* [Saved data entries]

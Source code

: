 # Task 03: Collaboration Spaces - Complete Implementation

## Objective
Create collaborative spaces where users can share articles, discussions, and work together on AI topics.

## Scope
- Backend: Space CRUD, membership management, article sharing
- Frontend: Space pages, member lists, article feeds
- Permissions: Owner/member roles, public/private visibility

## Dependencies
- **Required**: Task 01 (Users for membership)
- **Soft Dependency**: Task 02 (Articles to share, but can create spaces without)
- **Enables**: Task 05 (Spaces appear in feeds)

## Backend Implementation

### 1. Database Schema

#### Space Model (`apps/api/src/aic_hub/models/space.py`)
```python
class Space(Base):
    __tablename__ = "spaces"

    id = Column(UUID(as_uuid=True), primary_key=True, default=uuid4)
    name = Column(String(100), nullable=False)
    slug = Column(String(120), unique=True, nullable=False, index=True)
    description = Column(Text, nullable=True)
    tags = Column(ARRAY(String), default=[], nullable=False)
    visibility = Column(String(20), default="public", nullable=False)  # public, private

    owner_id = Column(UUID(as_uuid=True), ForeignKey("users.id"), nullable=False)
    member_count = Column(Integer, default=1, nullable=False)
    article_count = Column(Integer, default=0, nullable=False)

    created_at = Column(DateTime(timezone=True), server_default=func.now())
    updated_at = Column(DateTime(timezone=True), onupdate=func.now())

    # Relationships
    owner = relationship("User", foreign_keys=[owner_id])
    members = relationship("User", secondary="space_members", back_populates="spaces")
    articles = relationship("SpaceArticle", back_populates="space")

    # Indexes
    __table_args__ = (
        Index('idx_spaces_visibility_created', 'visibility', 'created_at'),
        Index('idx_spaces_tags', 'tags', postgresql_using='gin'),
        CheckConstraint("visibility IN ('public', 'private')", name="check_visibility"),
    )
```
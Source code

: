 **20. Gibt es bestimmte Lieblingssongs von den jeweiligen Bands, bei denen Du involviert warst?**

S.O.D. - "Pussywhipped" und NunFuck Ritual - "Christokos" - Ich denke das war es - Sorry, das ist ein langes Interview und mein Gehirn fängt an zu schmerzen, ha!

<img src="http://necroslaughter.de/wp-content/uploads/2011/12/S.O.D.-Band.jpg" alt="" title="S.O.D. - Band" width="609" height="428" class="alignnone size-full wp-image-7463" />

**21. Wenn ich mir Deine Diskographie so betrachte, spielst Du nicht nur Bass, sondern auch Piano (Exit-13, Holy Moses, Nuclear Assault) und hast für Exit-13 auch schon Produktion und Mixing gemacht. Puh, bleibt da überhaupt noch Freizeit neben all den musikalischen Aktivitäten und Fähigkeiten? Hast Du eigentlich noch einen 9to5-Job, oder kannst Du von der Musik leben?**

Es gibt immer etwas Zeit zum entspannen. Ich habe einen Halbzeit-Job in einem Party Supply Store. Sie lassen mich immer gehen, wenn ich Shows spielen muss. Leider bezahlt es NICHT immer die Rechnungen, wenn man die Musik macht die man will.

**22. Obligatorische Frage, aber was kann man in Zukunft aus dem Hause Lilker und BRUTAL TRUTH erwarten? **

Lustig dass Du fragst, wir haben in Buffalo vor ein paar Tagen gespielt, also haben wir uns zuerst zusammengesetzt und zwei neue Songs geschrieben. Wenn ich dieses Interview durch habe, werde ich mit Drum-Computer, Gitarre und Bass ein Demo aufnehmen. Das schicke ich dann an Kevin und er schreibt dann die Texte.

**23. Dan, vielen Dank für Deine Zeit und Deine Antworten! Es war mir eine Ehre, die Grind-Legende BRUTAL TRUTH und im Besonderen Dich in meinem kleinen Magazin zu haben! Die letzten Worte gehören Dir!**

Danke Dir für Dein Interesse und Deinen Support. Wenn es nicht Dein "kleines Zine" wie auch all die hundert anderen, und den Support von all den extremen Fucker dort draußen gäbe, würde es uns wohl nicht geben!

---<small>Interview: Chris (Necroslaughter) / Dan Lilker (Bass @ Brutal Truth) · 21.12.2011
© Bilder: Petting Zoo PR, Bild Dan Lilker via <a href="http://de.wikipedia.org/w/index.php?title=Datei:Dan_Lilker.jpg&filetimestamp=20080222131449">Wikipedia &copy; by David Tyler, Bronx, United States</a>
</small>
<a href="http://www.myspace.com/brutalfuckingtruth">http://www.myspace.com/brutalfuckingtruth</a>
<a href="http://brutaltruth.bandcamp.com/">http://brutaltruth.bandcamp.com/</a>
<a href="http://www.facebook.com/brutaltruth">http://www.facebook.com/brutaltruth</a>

* [WHAT TO PRODUCE]
Reproduce the entries above exactly, starting at their first line and finishing with the line that contains "### 1. Database Schema".

* [YOUR SOLUTION]
Source code

: # Task 03: Collaboration Spaces - Complete Implementation

## Objective
Create collaborative spaces where users can share articles, discussions, and work together on AI topics.

## Scope
- Backend: Space CRUD, membership management, article sharing
- Frontend: Space pages, member lists, article feeds
- Permissions: Owner/member roles, public/private visibility

## Dependencies
- **Required**: Task 01 (Users for membership)
- **Soft Dependency**: Task 02 (Articles to share, but can create spaces without)
- **Enables**: Task 05 (Spaces appear in feeds)

## Backend Implementation

### 1. Database Schema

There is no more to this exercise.